Finally, implementing such a test would further complicate the
system.  We judged that these negatives outweighed the benefit of
a slightly more sensitive test for cache invalidity.  For similar
reasons, the benefits of accuracy and simplicity gained by
completely recomputing the cache file at each login outweigh the
reduction in system load that might be gained by trying to figure
out when such a recomputation is really needed.

                         Implementation

     Environment caching is implemented by a single, shared C
Shell script source'd from users' .login files.

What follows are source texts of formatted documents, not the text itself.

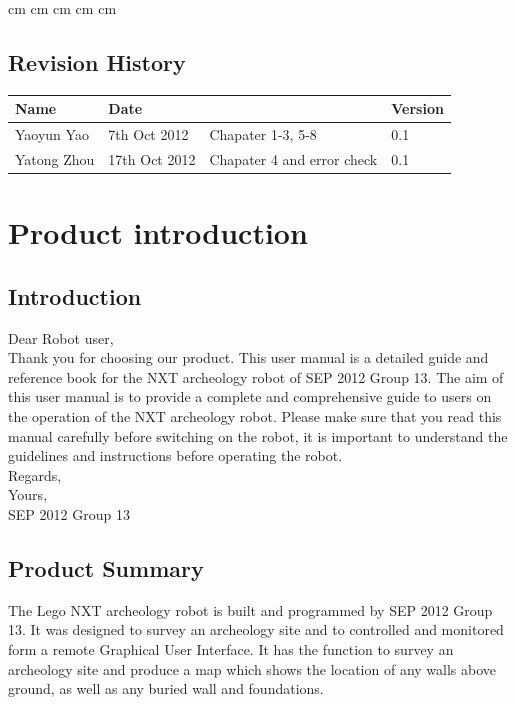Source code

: \documentclass[11pt, a4paper]{report}
\begin{document}
 cm
 cm
 cm
 cm
 cm

\tableofcontents






\clearpage
\section*{Revision History}
\begin{tabular}{| l | l | l | l | }
\hline
Name			& Date			&				&	Version   \\ \hline
Yaoyun Yao		& 7th Oct 2012		&Chapater 1-3, 5-8	&	0.1       \\ \hline
Yatong Zhou	& 17th Oct 2012		&Chapater 4 and error check &	0.1       \\ \hline


\end{tabular}
\clearpage


\chapter{Product introduction}
\section{Introduction}
Dear Robot user,\\
Thank you for choosing our product. This user manual is a detailed guide and reference book for the NXT archeology robot of SEP 2012 Group 13. The aim of this user manual is to provide a complete and comprehensive guide to users on the operation of the NXT archeology robot. Please make sure that you read this manual carefully before switching on the robot, it is important to understand the guidelines and instructions before operating the robot.\\
Regards,\\
Yours,\\ 
\flushright SEP 2012 Group 13
\flushleft

\section{Product Summary}
The Lego NXT archeology robot is built and programmed by SEP 2012 Group 13. It was designed to survey an archeology site and to controlled and monitored form a remote Graphical User Interface.  It has the function to survey an archeology site and produce a map which shows the location of any walls above ground, as well as any buried wall and foundations.
\end{document}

To use it, users
modify their .login files to initialize the shell variable
packages with a list of the names of packages to be enabled and
then source the file .login-shared.  See Figure 1.

     .login-shared provides the caching implementation.  (The
script appears in the Appendix should you want to follow along
during the discussion.) It is invoked in two ways: as we have
seen, it is source'd from users' .login files; and .login-shared,
itself, invokes a nice'd, background, C shell also executing
.login-shared.  The first of these establishes the environment
for the user's current login session, using a cache if one is
available, while the other computes a new cache for use the next
time the user logs in.  (Separate script files implementing these
two functions could be used, but having them in a single file is
perhaps a bit easier on our administrators.)  .login-shared
determines which of these two things it's supposed to do based on
the definedness and value of the environment variable
MAKEENABLECACHE: if MAKEENABLECACHE is undefined, .login-shared
must construct the user environment and build a new cache in the
background; if MAKEENABLECACHE is YES it should build a new
cache; and if MAKEENABLECACHE is NO it should do nothing (see
discussion of login -p below).

     To construct the user environment, .login-shared looks for a
cache file (named .login-enables-<platform> by default) and
confirms that its mtime is later than that of the .login file.
If so, it source's the cache.  As an additional consistency
check, cache files are self-checking against the packages list
that they implement.  If all goes well, the cache file is
source'd, constructs the environment and returns indicating
success in a shell variable. Should either the mtime test or the
packages list test fail, .login-shared takes the slow path of
individually enabling each package in packages.  Finally it sets
MAKEENABLECACHE to NO and returns to the user's .login file.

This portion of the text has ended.